The attempts to slow down the foreclosures is creating a whole new set of problems.The backlog of homes has become huge. Now the second wave of foreclosures is coming. I am concerned that the attempts to keep people in their home has created a critical mass of foreclosures that will engulf the market all at once and drive prices down further.

The politicians and lenders need to be aware of the law of unforseen consequences.


Channah Miriam
Comment posted August 3, 2009 @ 8:39 am

It boggles the mind to think that American’s allowed themselves to put so much belief in banks and commerce to bring us back to the very place my grandparents stood in the Great Depression. Where cash went into a credit pay a dollar down per month and you get what you want now scenario. History repeated itself because we have taken history away from our education system and we let our green back dollar become obsolete for plastic credit and a whole lot of pushing numbers back and forth in a computer with no gold to back it up.

To have a house payment over $4,000.00 seems unfathomable to a below middle income blue collar worker who has never seen that amount of money per month for wages in there 35 year working career even with a college degree. The whole foreclosure incident is because to many individuals no longer wanted to go across the lake of life is a small motor boat, they graduated up to yacht status because someone sold them the false American Dream. For those who didn’t upgrade, they got hurt the worse when the market took this down turn, The honest person lost out when his job disappeared and he is asked to go from a $2,750.00 income to Unemployment Benefits of 1/3 of that amount and still pay the basic bills for food, shelter, clothing and insurance required by law.

Somewhere American Banking and the Government lost sight of what was more important for their country. Stability is what was lost in the Depression, the US began to deteriorate slowly after we reached 200 years old, thus instability continued slowly in these repeated recessions. This is my fourth recession in my working lifetime and the worse. Yes, our house was sold for what we owed the bank- period, but we still retain a side construction loan for new roof and siding required to sell it on a loan. Now, unemployment has struck us two times in less than six month’s. Though we can’t lose a house, we are still in a lease at our apartment that is binding.

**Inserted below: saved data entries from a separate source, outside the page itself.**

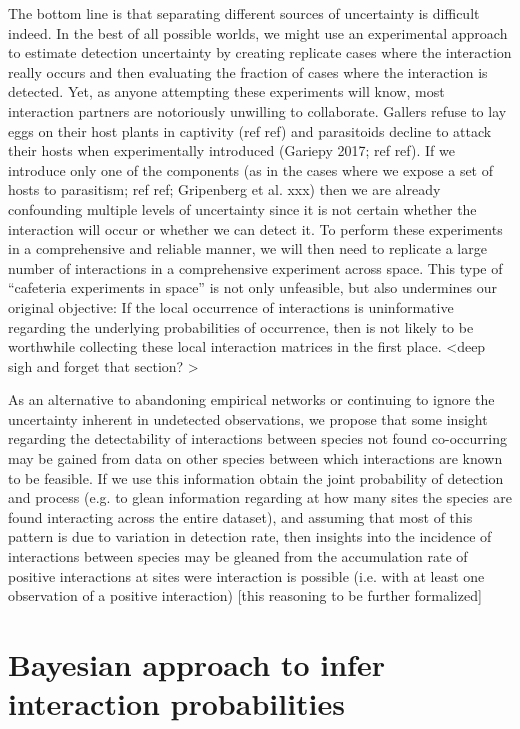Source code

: \documentclass[12pt]{article}
\begin{document}
  The bottom line is that separating different sources of uncertainty is difficult indeed. In the best of all possible worlds, we might use an experimental approach to estimate detection uncertainty by creating replicate cases where the interaction really occurs and then evaluating the fraction of cases where the interaction is detected. Yet, as anyone attempting these experiments will know, most interaction partners are notoriously unwilling to collaborate. Gallers refuse to lay eggs on their host plants in captivity (ref ref) and parasitoids decline to attack their hosts when experimentally introduced (Gariepy 2017; ref ref). If we introduce only one of the components (as in the cases where we expose a set of hosts to parasitism; ref ref; Gripenberg et al. xxx) then we are already confounding multiple levels of uncertainty since it is not certain whether the interaction will occur or whether we can detect it. To perform these experiments in a comprehensive and reliable manner, we will then need to replicate a large number of interactions in a comprehensive experiment across space. This type of “cafeteria experiments in space” is not only unfeasible, but also undermines our original objective: If the local occurrence of interactions is uninformative regarding the underlying probabilities of occurrence, then is not likely to be worthwhile collecting these local interaction matrices in the first place. <deep sigh and forget that section? > 


  As an alternative to abandoning empirical networks or continuing to ignore the uncertainty inherent in undetected observations, we propose that some insight regarding the detectability of interactions between species not found co-occurring may be gained from data on other species between which interactions are known to be feasible. If we use this information obtain the joint probability of detection and process (e.g. to glean information regarding at how many sites the species are found interacting across the entire dataset), and assuming that most of this pattern is due to variation in detection rate, then insights into the incidence of interactions between species may be gleaned from the accumulation rate of positive interactions at sites were interaction is possible (i.e. with at least one observation of a positive interaction) [this reasoning to be further formalized]


\section*{Bayesian approach to infer interaction probabilities}
\end{document}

America has hit that continued force of the domino’s sliding faster and faster to the table. To many stories I hear everyday now are sounding like those of my grandparents and their friends. People walking away from their homes, full of furniture and everything. Food shelves empty, because no one can avoid to even donate to them. Where is the last domino going to fall? In Washington or in the American Bank system?


sueinmn
Comment posted August 5, 2009 @ 11:05 pm

The jobs situation is getting worse also! But hey the banks are doing well. I guess they are all that matter. We were warned for years, “their will be no more middle class” and we ignored it. Now we see it right before our eyes. When we the middle class are all snubbed out, the only good thing that might happen is the rich will have to start paying! Unless they allow us to truely become a country of polverty, starving and infrastructure crumbling. It seems the ball is in their courts now and how will they act? Jobs, homes, healthcare, families, all lost to American greed and they continue to pound us down even further. Will we have another great American revolution? Instead of the north vs the south, it will be the corporations and rich against the poor. Watch how those backed into a corner trying to survive can fight for their lives. We are a country of strong and willing to labor and have been snuffed out over greed.


sueinmn
Comment posted August 5, 2009 @ 11:11 pm

I was told by my loca home inspector that the banks are selling forclosures for less than a quarter of value to bank employees. Inside trading? Why wont a bank keep a family in a home for somewhat of a modification rahter than take the huge losses? Are the banks recovering these lost amounts from the government via you and I? It just seems really wrong and are they practicing illegal activiites?